L'élection de Javier Milei à la tête de l'exécutif argentin a déjà été largement commentée, beaucoup s'interrogeant sur le personnage et ses idées radicales. Le discours prononcé lors du Forum économique mondial de Davos (Suisse) le 17 janvier par ce premier président ouvertement libertarien nous donne l'occasion de revenir sur les racines intellectuelles de son engagement politique, à savoir l'école économique autrichienne.

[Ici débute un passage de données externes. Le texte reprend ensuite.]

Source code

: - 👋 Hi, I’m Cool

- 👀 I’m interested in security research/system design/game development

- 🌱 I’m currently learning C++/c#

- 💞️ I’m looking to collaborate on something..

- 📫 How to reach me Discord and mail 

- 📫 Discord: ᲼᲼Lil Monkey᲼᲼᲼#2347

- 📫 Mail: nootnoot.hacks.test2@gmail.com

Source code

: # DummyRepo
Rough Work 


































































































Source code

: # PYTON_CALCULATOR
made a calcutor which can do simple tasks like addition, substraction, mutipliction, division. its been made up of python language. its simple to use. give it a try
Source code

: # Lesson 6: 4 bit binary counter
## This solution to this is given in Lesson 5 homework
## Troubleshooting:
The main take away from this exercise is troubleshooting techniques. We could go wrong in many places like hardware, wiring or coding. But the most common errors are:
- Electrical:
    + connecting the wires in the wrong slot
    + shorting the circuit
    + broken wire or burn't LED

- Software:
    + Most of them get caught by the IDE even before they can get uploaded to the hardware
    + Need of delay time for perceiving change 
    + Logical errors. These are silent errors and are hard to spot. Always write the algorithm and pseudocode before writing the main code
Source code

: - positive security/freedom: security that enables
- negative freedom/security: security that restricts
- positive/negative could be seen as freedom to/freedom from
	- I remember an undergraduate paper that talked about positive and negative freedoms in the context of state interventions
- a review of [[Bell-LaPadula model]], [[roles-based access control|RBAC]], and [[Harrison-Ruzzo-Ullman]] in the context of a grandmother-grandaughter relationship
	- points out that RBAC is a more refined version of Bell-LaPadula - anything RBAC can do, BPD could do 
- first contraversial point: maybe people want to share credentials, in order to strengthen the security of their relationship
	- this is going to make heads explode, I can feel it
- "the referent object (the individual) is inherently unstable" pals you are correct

Cette tradition de pensée, fondée à Vienne par Carl Menger, Eugen von Böhm-Bawerk et Friedrich von Wieser, s'est enrichie tout au long du XXe siècle, en particulier des travaux de Ludwig von Mises et Friedrich Hayek. Ce dernier a été récompensé par un « Nobel » d'économie en 1974. Prônant un libéralisme radical, cette hétérodoxie longtemps marginalisée séduit aujourd'hui de nombreux esprits.

Javier Milei n'a jamais fait mystère de ses inspirations, loin de là. Dans ses interviews, il s'est souvent référé à un disciple américain de Mises, l'anarchocapitaliste Murray Rothbard, qui voit dans l'existence de l'État la source même de toutes les inefficacités économiques et de la destruction de l'éthique de la liberté. Cependant, lorsque Milei dénonce, à Davos, les dangers de l'interventionnisme, vante les mérites d'une concurrence entrepreneuriale ou s'attaque au concept de justice sociale, il mobilise plus particulièrement des idées d'Hayek sur lesquelles nos travaux reviennent par ailleurs.

Selon Hayek, lorsque les prix sont réglementés, manipulés par des interventions qu'il juge arbitraires, ils ne peuvent plus jouer leur rôle, celui de synthétiser des connaissances potentiellement dispersées dans des millions de cerveaux individuels. Devenant incapables d'incorporer la même somme d'intelligence sociale que s'ils étaient libérés de tout dirigisme, ils n'aiguillent plus les ressources dans les directions prévues : c'est le paradoxe de l'interventionnisme que l'auteur met en évidence dans son livre le plus célèbre, la Route de la Servitude de 1944.

Du fait des effets pervers engendrés par ses propres actions, l'État serait par définition incapable d'atteindre les buts qu'il se fixe. Il crée alors une nouvelle réglementation pour corriger les dégâts de la précédente, produisant alors un nouveau déséquilibre qu'il essaie de corriger par une intervention supplémentaire. S'engage une course sans fin vers toujours plus de réglementation.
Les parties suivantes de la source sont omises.